▶ _EXERCISE_: Please provide the entries below again, word for word.
==================================================
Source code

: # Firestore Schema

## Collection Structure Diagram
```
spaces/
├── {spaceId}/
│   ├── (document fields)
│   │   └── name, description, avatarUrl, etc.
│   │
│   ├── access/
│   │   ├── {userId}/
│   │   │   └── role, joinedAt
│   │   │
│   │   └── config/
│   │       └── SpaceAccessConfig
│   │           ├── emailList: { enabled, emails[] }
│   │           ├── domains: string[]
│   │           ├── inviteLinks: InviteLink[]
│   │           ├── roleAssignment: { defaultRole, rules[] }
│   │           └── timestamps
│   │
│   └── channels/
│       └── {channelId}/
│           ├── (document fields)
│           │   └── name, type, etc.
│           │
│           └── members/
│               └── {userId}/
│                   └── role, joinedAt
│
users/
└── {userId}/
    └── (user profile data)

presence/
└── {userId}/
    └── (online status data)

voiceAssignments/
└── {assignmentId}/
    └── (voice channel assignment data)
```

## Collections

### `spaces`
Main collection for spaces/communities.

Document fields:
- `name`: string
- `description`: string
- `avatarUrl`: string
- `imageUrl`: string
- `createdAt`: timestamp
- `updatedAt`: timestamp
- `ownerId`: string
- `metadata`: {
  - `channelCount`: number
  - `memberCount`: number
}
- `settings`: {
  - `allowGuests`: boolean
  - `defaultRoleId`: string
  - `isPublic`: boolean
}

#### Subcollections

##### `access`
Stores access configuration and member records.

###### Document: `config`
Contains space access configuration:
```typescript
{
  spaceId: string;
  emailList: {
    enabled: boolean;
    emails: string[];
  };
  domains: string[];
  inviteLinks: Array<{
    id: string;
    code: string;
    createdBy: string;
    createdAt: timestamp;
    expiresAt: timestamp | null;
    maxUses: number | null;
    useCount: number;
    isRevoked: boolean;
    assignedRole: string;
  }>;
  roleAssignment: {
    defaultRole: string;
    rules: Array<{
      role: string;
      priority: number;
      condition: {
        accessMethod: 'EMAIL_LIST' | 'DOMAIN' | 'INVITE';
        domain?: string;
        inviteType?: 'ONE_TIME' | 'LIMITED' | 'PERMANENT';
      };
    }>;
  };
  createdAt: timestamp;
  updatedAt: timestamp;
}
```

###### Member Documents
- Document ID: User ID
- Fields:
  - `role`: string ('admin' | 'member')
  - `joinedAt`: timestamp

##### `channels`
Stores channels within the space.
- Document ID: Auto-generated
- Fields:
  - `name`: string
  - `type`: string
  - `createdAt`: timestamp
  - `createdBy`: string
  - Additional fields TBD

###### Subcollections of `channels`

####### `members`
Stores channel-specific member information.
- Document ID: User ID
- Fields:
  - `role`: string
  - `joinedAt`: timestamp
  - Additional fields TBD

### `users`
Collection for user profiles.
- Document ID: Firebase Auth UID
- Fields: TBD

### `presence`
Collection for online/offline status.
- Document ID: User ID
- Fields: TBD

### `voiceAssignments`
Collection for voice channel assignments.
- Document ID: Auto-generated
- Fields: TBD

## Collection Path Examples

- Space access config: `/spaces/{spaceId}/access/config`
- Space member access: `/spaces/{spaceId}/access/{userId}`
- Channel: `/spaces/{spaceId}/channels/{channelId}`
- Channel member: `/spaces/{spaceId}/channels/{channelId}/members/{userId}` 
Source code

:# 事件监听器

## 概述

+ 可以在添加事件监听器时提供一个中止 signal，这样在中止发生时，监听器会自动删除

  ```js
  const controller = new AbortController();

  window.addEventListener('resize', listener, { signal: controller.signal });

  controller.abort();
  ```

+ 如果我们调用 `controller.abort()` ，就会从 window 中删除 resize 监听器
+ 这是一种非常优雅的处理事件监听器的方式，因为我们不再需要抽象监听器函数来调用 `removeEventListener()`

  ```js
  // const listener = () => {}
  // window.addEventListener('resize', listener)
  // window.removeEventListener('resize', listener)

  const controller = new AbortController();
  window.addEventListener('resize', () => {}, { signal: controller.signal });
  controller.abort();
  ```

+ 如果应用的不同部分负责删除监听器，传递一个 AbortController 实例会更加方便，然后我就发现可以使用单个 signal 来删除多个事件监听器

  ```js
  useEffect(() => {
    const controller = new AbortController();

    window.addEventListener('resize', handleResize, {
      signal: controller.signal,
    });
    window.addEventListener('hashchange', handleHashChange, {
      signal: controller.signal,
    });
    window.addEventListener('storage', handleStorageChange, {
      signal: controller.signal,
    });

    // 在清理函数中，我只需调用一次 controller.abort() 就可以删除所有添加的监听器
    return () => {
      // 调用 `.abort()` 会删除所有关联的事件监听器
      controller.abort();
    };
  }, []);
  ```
==================================================
▶ _THE ANSWER_:
Source code

: # Firestore Schema

## Collection Structure Diagram
```
spaces/
├── {spaceId}/
│   ├── (document fields)
│   │   └── name, description, avatarUrl, etc.
│   │
│   ├── access/
│   │   ├── {userId}/
│   │   │   └── role, joinedAt
│   │   │
│   │   └── config/
│   │       └── SpaceAccessConfig
│   │           ├── emailList: { enabled, emails[] }
│   │           ├── domains: string[]
│   │           ├── inviteLinks: InviteLink[]
│   │           ├── roleAssignment: { defaultRole, rules[] }
│   │           └── timestamps
│   │
│   └── channels/
│       └── {channelId}/
│           ├── (document fields)
│           │   └── name, type, etc.
│           │
│           └── members/
│               └── {userId}/
│                   └── role, joinedAt
│
users/
└── {userId}/
    └── (user profile data)

presence/
└── {userId}/
    └── (online status data)

voiceAssignments/
└── {assignmentId}/
    └── (voice channel assignment data)
```

## Collections

### `spaces`
Main collection for spaces/communities.

Document fields:
- `name`: string
- `description`: string
- `avatarUrl`: string
- `imageUrl`: string
- `createdAt`: timestamp
- `updatedAt`: timestamp
- `ownerId`: string
- `metadata`: {
  - `channelCount`: number
  - `memberCount`: number
}
- `settings`: {
  - `allowGuests`: boolean
  - `defaultRoleId`: string
  - `isPublic`: boolean
}

#### Subcollections

##### `access`
Stores access configuration and member records.

###### Document: `config`
Contains space access configuration:
```typescript
{
  spaceId: string;
  emailList: {
    enabled: boolean;
    emails: string[];
  };
  domains: string[];
  inviteLinks: Array<{
    id: string;
    code: string;
    createdBy: string;
    createdAt: timestamp;
    expiresAt: timestamp | null;
    maxUses: number | null;
    useCount: number;
    isRevoked: boolean;
    assignedRole: string;
  }>;
  roleAssignment: {
    defaultRole: string;
    rules: Array<{
      role: string;
      priority: number;
      condition: {
        accessMethod: 'EMAIL_LIST' | 'DOMAIN' | 'INVITE';
        domain?: string;
        inviteType?: 'ONE_TIME' | 'LIMITED' | 'PERMANENT';
      };
    }>;
  };
  createdAt: timestamp;
  updatedAt: timestamp;
}
```

###### Member Documents
- Document ID: User ID
- Fields:
  - `role`: string ('admin' | 'member')
  - `joinedAt`: timestamp

##### `channels`
Stores channels within the space.
- Document ID: Auto-generated
- Fields:
  - `name`: string
  - `type`: string
  - `createdAt`: timestamp
  - `createdBy`: string
  - Additional fields TBD

###### Subcollections of `channels`

####### `members`
Stores channel-specific member information.
- Document ID: User ID
- Fields:
  - `role`: string
  - `joinedAt`: timestamp
  - Additional fields TBD

### `users`
Collection for user profiles.
- Document ID: Firebase Auth UID
- Fields: TBD

### `presence`
Collection for online/offline status.
- Document ID: User ID
- Fields: TBD

### `voiceAssignments`
Collection for voice channel assignments.
- Document ID: Auto-generated
- Fields: TBD

## Collection Path Examples

- Space access config: `/spaces/{spaceId}/access/config`
- Space member access: `/spaces/{spaceId}/access/{userId}`
- Channel: `/spaces/{spaceId}/channels/{channelId}`
- Channel member: `/spaces/{spaceId}/channels/{channelId}/members/{userId}` 
Source code

:# 事件监听器

## 概述

+ 可以在添加事件监听器时提供一个中止 signal，这样在中止发生时，监听器会自动删除

  ```js
  const controller = new AbortController();

  window.addEventListener('resize', listener, { signal: controller.signal });

  controller.abort();
  ```

+ 如果我们调用 `controller.abort()` ，就会从 window 中删除 resize 监听器
+ 这是一种非常优雅的处理事件监听器的方式，因为我们不再需要抽象监听器函数来调用 `removeEventListener()`

  ```js
  // const listener = () => {}
  // window.addEventListener('resize', listener)
  // window.removeEventListener('resize', listener)

  const controller = new AbortController();
  window.addEventListener('resize', () => {}, { signal: controller.signal });
  controller.abort();
  ```

+ 如果应用的不同部分负责删除监听器，传递一个 AbortController 实例会更加方便，然后我就发现可以使用单个 signal 来删除多个事件监听器

  ```js
  useEffect(() => {
    const controller = new AbortController();

    window.addEventListener('resize', handleResize, {
      signal: controller.signal,
    });
    window.addEventListener('hashchange', handleHashChange, {
      signal: controller.signal,
    });
    window.addEventListener('storage', handleStorageChange, {
      signal: controller.signal,
    });

    // 在清理函数中，我只需调用一次 controller.abort() 就可以删除所有添加的监听器
    return () => {
      // 调用 `.abort()` 会删除所有关联的事件监听器
      controller.abort();
    };
  }, []);
  ```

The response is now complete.